Hot Links 03: Shanice Smith

The third ‘hot links’ features Shanice Smith, our inaugural and incoming artist resident at Residency Unlimited in Brooklyn.

– What is your project or role with the Caribbean Art Initiative? 

To further explore themes and build on research I started while in residence at Vermont Studio Centre in May of this year. This includes, but is not limited to, the effects of (unresolved) trauma and epigenetics in relation to Caribbean families, and how it impacts our cultural identity.

– What does “cultural exchange” mean to you?

Cultural exchange is the barter of knowledge on varying components that encompass a specific culture. This can be done through sharing food (since food is one of the main focal points of many cultural exchanges), music, clothing, or even vernacular, but it must be reciprocated on the same level in order for it to be a respectful exchange.
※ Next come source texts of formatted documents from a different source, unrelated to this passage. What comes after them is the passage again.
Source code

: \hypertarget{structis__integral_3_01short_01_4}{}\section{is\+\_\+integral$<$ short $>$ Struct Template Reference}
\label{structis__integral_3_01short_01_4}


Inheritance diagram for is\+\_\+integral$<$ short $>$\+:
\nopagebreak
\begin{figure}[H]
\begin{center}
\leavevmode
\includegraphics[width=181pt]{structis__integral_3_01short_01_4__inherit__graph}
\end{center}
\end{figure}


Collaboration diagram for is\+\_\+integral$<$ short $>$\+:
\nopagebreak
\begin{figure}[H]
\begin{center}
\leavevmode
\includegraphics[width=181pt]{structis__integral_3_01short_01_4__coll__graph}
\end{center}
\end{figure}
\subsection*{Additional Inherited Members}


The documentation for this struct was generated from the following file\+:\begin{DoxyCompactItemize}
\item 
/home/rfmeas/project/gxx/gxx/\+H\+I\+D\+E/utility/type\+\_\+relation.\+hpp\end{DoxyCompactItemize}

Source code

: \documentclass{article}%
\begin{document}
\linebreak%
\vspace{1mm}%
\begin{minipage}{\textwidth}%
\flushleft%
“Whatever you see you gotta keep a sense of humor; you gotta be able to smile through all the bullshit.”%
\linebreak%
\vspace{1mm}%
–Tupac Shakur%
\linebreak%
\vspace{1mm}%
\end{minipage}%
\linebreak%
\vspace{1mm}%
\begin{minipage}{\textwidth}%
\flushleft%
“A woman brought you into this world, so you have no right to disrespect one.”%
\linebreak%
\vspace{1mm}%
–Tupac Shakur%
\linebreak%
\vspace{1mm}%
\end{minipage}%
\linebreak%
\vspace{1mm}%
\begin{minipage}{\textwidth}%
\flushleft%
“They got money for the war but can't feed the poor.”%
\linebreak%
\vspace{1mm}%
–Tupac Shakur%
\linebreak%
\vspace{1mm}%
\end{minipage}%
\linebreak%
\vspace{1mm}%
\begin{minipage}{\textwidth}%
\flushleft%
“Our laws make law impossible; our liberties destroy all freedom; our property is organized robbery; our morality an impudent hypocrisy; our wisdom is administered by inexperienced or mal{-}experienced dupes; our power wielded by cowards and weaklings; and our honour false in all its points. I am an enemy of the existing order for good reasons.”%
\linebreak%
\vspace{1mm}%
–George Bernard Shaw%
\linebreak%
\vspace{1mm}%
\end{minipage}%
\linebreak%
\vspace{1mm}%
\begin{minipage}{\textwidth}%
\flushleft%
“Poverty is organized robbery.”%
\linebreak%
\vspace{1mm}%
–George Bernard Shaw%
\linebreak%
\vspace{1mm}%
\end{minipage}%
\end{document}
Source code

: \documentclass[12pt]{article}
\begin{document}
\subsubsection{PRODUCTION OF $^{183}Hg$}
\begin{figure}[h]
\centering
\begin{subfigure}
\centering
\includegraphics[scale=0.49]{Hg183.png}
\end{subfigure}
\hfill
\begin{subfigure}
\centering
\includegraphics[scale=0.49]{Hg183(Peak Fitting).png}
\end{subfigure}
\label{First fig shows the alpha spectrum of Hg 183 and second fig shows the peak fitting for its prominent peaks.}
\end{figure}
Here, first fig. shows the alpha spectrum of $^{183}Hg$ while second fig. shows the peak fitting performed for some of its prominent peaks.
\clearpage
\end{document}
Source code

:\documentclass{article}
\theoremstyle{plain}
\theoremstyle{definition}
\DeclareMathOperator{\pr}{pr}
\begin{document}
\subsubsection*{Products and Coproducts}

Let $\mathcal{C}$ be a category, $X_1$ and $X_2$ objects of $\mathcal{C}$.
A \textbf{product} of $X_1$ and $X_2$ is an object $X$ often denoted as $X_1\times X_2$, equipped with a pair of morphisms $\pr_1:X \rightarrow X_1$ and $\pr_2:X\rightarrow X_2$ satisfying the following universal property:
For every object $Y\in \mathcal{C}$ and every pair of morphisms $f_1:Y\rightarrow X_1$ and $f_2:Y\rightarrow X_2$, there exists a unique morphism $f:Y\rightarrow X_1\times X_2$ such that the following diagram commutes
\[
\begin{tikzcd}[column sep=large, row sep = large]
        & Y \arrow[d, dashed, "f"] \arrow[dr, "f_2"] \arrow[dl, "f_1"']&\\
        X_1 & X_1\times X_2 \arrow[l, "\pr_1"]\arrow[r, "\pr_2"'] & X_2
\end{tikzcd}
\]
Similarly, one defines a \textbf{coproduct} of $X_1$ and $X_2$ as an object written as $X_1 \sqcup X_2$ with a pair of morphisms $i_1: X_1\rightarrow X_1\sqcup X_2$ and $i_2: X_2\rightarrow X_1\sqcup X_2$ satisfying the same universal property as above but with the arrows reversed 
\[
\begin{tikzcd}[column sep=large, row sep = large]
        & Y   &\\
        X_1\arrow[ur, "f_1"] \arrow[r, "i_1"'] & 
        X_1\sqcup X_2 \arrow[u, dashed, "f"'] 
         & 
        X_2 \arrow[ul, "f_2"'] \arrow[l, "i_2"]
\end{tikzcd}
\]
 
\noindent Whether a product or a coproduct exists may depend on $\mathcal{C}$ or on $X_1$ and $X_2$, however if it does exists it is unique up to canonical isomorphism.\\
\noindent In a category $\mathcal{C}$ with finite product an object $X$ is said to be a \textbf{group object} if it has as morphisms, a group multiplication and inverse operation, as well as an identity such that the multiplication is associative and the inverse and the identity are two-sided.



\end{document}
This is something I spent a lot of time doing recently, at Vermont Studio Center, with my peers through the use of food and snacks from Trinidad and Tobago and even by sharing our dialect.
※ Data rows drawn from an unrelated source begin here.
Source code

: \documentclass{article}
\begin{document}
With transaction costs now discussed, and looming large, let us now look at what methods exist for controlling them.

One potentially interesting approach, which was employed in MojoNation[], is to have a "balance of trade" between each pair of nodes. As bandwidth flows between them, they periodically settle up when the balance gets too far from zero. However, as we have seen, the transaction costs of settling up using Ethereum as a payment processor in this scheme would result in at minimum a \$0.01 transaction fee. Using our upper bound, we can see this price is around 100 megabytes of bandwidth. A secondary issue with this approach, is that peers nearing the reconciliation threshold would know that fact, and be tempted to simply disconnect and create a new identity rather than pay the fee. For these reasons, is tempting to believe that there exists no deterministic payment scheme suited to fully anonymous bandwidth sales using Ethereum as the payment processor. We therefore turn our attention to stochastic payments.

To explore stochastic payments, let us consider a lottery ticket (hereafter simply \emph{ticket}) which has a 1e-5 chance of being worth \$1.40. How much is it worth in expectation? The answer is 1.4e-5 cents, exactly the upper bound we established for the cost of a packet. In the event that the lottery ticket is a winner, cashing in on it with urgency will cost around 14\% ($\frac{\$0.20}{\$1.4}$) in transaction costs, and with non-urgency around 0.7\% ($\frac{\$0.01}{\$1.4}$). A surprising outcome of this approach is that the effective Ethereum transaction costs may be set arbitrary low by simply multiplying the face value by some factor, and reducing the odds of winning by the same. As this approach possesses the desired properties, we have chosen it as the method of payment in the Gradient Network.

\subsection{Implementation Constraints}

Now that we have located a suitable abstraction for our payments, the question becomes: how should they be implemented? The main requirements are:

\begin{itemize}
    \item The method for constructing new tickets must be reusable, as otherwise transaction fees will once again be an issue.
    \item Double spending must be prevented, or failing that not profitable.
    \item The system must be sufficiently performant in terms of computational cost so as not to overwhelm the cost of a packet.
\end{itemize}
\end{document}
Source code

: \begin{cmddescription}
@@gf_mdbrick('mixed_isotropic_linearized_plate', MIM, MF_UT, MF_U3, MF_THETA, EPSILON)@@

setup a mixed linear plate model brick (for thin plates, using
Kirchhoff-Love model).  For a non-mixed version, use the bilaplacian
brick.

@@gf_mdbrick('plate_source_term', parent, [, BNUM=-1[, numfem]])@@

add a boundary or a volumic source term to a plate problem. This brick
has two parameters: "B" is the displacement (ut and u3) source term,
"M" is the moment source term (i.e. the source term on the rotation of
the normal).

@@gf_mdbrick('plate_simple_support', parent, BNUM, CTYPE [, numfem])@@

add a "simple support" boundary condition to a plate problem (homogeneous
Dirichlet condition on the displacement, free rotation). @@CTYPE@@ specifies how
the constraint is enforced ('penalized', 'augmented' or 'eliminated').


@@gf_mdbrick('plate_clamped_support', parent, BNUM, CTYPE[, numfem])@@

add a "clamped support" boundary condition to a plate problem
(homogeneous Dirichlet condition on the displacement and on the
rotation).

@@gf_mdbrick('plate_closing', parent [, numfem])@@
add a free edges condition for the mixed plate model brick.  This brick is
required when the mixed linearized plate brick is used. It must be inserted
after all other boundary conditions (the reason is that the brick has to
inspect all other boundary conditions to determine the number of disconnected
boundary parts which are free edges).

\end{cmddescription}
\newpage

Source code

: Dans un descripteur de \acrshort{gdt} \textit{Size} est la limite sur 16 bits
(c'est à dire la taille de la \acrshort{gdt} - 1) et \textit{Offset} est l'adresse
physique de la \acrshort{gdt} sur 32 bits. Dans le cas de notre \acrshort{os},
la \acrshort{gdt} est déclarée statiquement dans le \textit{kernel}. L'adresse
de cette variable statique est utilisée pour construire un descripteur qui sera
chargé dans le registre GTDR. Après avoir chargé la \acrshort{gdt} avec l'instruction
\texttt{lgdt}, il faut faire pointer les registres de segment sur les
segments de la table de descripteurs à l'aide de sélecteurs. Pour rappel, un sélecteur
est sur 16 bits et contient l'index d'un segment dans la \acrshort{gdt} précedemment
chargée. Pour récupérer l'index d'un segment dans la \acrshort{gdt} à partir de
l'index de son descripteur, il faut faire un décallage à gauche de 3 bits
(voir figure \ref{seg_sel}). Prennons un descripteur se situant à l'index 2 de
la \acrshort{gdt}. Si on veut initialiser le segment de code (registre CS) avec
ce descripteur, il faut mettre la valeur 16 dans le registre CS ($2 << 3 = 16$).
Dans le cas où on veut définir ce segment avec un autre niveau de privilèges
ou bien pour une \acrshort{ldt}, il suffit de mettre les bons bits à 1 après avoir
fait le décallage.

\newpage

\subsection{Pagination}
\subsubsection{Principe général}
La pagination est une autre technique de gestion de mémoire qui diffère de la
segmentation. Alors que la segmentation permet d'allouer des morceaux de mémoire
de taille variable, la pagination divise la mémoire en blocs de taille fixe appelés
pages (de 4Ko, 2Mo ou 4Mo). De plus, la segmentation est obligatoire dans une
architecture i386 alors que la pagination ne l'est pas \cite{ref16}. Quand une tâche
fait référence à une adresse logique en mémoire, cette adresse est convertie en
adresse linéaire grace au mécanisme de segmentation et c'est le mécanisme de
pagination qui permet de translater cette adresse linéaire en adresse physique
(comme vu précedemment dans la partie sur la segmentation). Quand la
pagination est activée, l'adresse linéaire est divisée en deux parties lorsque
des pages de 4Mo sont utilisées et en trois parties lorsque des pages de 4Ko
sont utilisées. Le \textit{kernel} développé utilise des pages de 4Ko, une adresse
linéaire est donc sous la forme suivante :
– What is one unique perspective or element about the Caribbean that you would like the global community to know better?

I’d really love for more people from the global community to research the Caribbean, particularly our geographical location/s. I think there is a lack of understanding that each island is completely different (though some of us might possess similarities with regards to historical context). We are not all a district in Jamaica. This is a pet peeve for many of us from the Caribbean — persons external to the region often think that we’re all Jamaicans or, worse yet, try to speak to us with a fake Jamaican accent. This ties in with the idea of respectful cultural exchange as opposed to stereotyping; it is important for others not to generalise the Caribbean, but to engage with it as a diverse region with distinct cultures, languages and just overall identities. 

– And finally, describe something that is “hot” to you. 

Something that is ‘hot’ to me is, a good, good Trinidadian curry — buss up shut/paratha roti to be exact. Everyone should experience a good Trini curry at least once in their lives. It’s one of my favourite comfort foods). Trinidadian food is often savoury and very flavourful.